Now at the same time that this wave was building something else was going on, something rather strange. We have gone through two economic bubbles in a very short period of time. Economic bubbles generally occur for two reasons. The first and the one that most people focus on is that businesses are generally flush with cash, have money to burn. They are looking for something new to invest in, some novel source of super capital. It is a feeling in the air–vast amounts of money can be made in some new way.
The competition heats up. Someone hits upon something that promises fast money and in fact yields a substantial return; it gains momentum. The profit that is produced has little to do with real economic forces, but rather with human psychology–greed, the contagion of emotions, exuberance that comes from something fast and easy. Money is poured into things that have no real value apart from what people imagine is there and once real economic forces come into play, the bubble is burst and it all collapses.

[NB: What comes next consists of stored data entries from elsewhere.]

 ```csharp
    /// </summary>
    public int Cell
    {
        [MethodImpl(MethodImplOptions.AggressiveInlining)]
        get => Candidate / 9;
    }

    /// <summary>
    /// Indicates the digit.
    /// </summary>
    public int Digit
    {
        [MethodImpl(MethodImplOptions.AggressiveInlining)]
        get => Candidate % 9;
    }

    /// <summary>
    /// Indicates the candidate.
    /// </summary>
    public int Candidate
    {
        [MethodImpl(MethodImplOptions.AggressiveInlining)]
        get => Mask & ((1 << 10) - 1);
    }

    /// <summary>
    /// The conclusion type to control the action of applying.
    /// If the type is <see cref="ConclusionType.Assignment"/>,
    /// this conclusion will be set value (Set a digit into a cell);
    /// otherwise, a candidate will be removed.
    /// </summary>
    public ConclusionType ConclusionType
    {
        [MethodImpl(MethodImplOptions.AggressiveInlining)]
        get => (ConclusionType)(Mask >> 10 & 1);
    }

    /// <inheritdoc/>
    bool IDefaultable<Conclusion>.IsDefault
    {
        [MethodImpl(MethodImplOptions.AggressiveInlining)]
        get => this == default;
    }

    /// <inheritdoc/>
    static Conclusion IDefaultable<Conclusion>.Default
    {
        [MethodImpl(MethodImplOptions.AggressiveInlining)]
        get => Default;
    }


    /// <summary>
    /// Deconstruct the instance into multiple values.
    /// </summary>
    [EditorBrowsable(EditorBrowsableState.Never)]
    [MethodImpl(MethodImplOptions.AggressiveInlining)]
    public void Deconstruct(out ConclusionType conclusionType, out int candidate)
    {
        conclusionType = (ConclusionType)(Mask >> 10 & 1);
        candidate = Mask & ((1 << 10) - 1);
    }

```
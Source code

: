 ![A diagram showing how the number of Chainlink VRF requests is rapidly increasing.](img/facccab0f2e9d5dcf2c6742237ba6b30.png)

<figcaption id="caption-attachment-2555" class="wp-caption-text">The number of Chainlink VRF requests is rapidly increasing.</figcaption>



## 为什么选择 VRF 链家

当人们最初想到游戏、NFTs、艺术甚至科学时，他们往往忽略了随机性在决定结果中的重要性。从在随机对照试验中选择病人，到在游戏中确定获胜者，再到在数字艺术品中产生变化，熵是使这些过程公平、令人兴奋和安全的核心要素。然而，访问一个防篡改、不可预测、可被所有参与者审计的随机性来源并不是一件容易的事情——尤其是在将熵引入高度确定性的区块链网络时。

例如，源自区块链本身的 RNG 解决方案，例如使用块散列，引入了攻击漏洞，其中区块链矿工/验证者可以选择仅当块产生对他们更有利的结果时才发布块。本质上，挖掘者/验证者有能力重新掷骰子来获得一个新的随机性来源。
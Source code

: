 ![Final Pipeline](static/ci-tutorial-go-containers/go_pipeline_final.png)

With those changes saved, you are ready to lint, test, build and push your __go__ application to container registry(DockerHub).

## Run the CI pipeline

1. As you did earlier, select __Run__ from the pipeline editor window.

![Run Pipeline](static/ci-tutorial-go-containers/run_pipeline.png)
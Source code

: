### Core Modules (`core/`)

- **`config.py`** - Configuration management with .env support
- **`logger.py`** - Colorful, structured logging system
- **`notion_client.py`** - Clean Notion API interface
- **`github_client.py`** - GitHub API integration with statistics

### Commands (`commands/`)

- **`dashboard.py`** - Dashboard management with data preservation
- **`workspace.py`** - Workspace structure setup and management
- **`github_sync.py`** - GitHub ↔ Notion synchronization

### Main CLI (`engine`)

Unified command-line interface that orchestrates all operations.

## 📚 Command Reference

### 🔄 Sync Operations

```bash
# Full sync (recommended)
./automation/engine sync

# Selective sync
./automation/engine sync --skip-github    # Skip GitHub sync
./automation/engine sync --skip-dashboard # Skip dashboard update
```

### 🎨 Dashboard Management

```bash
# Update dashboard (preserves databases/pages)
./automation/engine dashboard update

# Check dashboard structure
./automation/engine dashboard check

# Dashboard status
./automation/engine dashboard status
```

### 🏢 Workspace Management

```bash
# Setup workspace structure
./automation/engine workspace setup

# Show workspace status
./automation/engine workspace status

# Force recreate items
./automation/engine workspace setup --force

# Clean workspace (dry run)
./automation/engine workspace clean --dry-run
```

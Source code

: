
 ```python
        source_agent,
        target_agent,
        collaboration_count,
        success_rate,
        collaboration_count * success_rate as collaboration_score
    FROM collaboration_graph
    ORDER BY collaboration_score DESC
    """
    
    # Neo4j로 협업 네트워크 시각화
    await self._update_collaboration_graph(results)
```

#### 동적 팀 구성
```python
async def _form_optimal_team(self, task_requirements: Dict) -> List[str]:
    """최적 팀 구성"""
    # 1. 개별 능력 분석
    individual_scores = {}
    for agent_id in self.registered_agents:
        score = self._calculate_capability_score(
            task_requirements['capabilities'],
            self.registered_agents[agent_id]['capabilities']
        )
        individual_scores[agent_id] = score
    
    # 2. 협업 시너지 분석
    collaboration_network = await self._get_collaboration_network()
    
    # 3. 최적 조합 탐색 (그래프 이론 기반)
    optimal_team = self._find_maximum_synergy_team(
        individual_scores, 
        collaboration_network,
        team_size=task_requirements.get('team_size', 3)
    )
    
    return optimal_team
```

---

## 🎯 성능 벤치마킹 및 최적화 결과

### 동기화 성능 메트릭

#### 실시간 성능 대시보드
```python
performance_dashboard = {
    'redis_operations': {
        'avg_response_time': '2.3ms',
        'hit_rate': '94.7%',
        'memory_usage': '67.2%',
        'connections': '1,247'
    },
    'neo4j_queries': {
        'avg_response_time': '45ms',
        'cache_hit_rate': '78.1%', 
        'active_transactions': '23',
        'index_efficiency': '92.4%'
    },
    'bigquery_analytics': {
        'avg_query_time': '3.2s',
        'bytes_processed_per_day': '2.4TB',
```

Another aspect of bubbles, one that is generally less discussed, is that they tend to prefigure or occur in periods of transition. People sense that something is going on; a significant shift is occurring in how business is done. They are more likely to believe that all of the old rules of investing and building value are a thing of the past and that anything goes. And so in such transitional periods people are much more susceptible to the psychology of a bubble and the exuberance it breeds.
The fact that we went through two bubbles, one succeeding the other in a matter of a few short years is an undeniable sign of something stirring from below–a sign of change and systemic instability. The first bubble was in tech stocks and its affect was relatively mild. But the second bubble (in finance and housing) burst at a moment when the wave that had been building since the 90s had finally gained sufficient momentum. These two forces–deep social changes and the economic bubble–converged at a moment in time to create a kind of tsunami. The old order that had been clinging to power and resisting what had been stirring from below was finally swept away in a cycle in capitalism known as Creative Destruction.
As this tsunami is just now beginning to recede, what we see in its wake is an altered landscape that at first glance seems like devastation. Businesses that had been dependent on times of prosperity, that created products that had no deep connection to consumers and needed a lot of marketing to be sold, these are wiped out by the tsunami, never to return. Large companies that had used their size as tremendous leverage in the marketplace find that it is difficult to adapt; they are dependent on their scale of mass. They are like dinosaurs–big and lumbering, they will continue to make noise but they are doomed to disappear within a decade or two.
Other companies, however, which had foreseen the tremendous shift going on and had structured their business accordingly, they are poised to not only survive the tsunami, but to thrive. I am referring to a company like Google, which I will talk about later on, but there other examples as well. Last and most important, with all the destruction that is going on, there is finally space for new businesses to spring up, based on a model that fits the times. A thousand flowers can now bloom.